[WHAT YOU ARE ASKED TO DO] First find the line with "Elle est principalement" in the entries below, then set down exactly every line through the line with "Le candidat peut", that line included.

(Collected data)
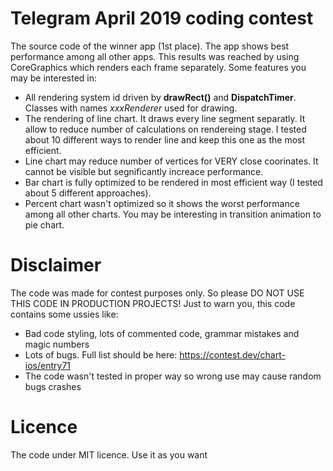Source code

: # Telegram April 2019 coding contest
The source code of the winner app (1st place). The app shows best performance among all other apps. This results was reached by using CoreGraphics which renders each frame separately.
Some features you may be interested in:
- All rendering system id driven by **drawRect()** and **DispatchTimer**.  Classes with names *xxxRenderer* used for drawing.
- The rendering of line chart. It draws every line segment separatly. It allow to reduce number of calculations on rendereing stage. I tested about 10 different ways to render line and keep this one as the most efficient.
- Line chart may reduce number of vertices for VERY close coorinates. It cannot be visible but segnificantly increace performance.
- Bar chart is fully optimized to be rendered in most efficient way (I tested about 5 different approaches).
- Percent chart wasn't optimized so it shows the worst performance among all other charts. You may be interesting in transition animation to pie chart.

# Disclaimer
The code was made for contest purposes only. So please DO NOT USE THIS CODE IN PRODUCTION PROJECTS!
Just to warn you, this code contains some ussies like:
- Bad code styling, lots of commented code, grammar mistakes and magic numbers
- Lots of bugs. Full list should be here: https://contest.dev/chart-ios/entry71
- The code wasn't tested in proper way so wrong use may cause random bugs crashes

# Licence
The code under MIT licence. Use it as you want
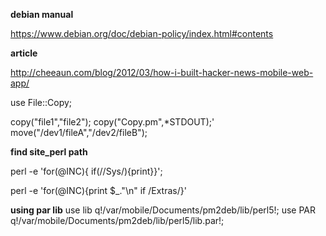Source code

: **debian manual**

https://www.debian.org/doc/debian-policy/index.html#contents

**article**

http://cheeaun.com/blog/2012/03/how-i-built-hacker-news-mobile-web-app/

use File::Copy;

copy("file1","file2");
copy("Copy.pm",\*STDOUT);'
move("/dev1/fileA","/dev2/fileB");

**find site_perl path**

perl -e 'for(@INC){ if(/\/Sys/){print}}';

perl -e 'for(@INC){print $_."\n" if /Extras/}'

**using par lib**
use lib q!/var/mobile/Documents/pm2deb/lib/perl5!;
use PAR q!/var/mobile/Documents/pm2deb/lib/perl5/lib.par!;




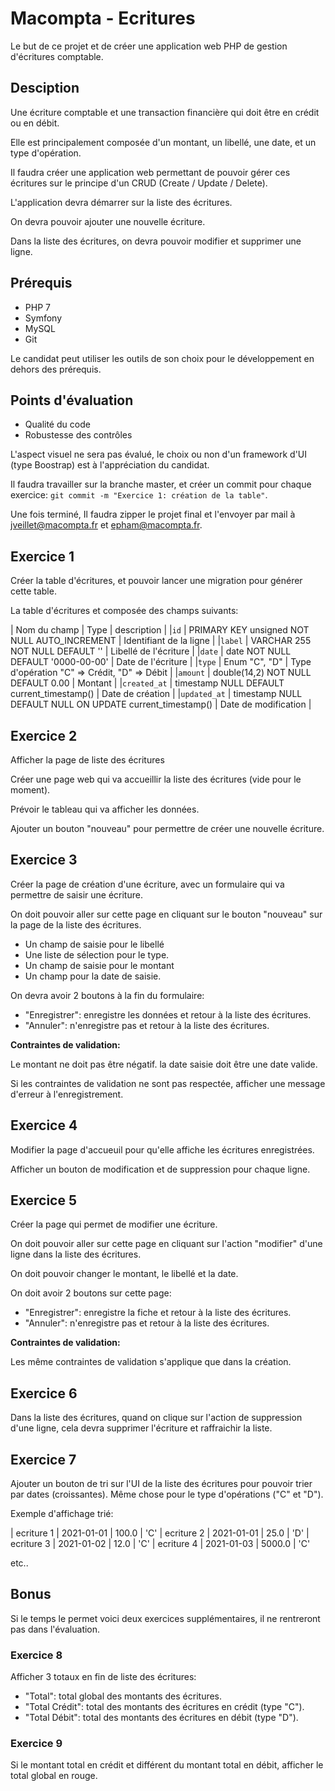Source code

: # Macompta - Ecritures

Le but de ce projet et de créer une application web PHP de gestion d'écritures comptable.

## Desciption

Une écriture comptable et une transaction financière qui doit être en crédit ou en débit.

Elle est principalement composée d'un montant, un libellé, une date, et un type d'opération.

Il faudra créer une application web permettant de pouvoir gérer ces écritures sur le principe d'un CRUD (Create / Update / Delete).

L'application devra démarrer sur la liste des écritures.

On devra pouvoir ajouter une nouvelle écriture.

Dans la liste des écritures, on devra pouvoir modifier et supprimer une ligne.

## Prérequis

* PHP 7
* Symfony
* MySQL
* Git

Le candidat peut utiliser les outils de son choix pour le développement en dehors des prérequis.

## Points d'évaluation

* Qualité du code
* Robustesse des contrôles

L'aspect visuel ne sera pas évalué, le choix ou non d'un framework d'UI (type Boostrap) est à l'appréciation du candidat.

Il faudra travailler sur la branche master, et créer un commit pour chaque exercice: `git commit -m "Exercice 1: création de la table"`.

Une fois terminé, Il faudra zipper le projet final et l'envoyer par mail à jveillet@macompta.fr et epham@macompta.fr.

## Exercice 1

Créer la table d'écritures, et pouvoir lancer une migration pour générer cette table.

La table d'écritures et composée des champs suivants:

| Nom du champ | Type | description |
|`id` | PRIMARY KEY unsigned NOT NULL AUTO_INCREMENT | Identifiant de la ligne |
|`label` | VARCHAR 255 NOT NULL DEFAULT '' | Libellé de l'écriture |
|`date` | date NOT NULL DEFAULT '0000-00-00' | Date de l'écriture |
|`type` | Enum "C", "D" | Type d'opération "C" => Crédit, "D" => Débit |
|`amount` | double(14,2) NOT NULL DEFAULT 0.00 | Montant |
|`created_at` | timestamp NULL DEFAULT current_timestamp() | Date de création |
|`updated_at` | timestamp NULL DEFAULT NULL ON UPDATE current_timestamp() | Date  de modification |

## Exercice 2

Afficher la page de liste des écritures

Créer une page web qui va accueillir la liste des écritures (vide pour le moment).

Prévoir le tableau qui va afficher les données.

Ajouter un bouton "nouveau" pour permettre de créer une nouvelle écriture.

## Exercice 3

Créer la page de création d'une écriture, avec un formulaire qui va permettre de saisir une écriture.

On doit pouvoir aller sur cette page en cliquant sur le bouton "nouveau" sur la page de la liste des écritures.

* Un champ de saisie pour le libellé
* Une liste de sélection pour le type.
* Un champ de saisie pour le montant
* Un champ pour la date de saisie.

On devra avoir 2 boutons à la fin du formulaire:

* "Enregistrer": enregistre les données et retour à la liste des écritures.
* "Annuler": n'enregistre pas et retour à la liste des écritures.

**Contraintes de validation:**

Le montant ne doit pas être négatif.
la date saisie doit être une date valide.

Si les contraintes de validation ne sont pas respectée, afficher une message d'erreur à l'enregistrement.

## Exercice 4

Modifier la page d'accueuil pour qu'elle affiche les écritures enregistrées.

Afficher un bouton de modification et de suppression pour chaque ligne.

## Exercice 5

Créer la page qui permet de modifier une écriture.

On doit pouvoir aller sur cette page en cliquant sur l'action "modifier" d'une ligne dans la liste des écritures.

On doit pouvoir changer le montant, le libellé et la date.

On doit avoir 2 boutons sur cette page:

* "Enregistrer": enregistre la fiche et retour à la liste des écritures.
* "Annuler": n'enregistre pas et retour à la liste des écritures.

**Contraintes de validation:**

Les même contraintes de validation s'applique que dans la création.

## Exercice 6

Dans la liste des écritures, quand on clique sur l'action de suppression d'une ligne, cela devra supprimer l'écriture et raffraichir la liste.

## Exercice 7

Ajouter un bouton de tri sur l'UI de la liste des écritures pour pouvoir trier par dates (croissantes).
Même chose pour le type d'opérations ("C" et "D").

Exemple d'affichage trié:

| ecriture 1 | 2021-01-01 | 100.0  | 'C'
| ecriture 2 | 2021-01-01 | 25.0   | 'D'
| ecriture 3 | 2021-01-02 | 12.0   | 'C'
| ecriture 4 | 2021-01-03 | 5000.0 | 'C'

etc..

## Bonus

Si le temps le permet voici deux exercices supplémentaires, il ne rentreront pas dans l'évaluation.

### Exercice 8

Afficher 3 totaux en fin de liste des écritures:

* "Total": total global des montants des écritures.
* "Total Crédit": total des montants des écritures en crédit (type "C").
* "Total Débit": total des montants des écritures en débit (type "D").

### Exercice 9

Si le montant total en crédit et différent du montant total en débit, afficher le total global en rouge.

* * *

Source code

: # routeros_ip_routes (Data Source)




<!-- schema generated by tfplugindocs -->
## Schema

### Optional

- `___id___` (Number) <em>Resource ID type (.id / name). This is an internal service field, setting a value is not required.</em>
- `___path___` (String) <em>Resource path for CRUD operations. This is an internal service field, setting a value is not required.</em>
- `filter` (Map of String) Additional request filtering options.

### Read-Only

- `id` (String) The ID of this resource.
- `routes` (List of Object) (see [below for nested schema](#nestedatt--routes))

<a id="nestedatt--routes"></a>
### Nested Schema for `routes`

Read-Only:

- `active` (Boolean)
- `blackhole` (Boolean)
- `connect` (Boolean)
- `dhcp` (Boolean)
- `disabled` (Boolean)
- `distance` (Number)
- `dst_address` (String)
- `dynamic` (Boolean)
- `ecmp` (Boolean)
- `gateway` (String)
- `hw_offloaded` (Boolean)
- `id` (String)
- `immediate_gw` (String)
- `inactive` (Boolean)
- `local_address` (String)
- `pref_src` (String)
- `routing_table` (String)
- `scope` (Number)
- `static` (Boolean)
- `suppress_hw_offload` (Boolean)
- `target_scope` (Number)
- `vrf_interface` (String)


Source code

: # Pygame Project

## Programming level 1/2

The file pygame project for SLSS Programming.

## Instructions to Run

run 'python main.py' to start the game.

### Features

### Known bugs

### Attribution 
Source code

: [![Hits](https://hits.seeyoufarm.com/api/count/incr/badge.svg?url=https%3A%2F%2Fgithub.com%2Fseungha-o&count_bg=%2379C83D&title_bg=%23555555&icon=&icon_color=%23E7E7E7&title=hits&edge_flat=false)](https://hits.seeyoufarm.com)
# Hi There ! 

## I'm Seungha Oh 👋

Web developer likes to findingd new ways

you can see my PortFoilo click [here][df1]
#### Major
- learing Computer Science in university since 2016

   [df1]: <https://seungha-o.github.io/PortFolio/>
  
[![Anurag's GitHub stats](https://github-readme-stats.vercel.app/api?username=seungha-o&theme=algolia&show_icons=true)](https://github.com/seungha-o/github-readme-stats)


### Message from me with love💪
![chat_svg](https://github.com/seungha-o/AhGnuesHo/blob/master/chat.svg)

...

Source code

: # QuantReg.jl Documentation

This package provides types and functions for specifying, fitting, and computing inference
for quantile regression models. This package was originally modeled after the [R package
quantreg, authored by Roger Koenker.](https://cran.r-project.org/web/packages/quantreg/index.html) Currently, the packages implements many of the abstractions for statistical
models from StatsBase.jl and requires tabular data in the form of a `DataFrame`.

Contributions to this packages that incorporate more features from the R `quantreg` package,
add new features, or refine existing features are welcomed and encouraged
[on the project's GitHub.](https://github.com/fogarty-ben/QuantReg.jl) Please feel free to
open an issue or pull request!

[EXERCISE OUTPUT]
Elle est principalement composée d'un montant, un libellé, une date, et un type d'opération.

Il faudra créer une application web permettant de pouvoir gérer ces écritures sur le principe d'un CRUD (Create / Update / Delete).

L'application devra démarrer sur la liste des écritures.

On devra pouvoir ajouter une nouvelle écriture.

Dans la liste des écritures, on devra pouvoir modifier et supprimer une ligne.

## Prérequis

* PHP 7
* Symfony
* MySQL
* Git

Le candidat peut utiliser les outils de son choix pour le développement en dehors des prérequis.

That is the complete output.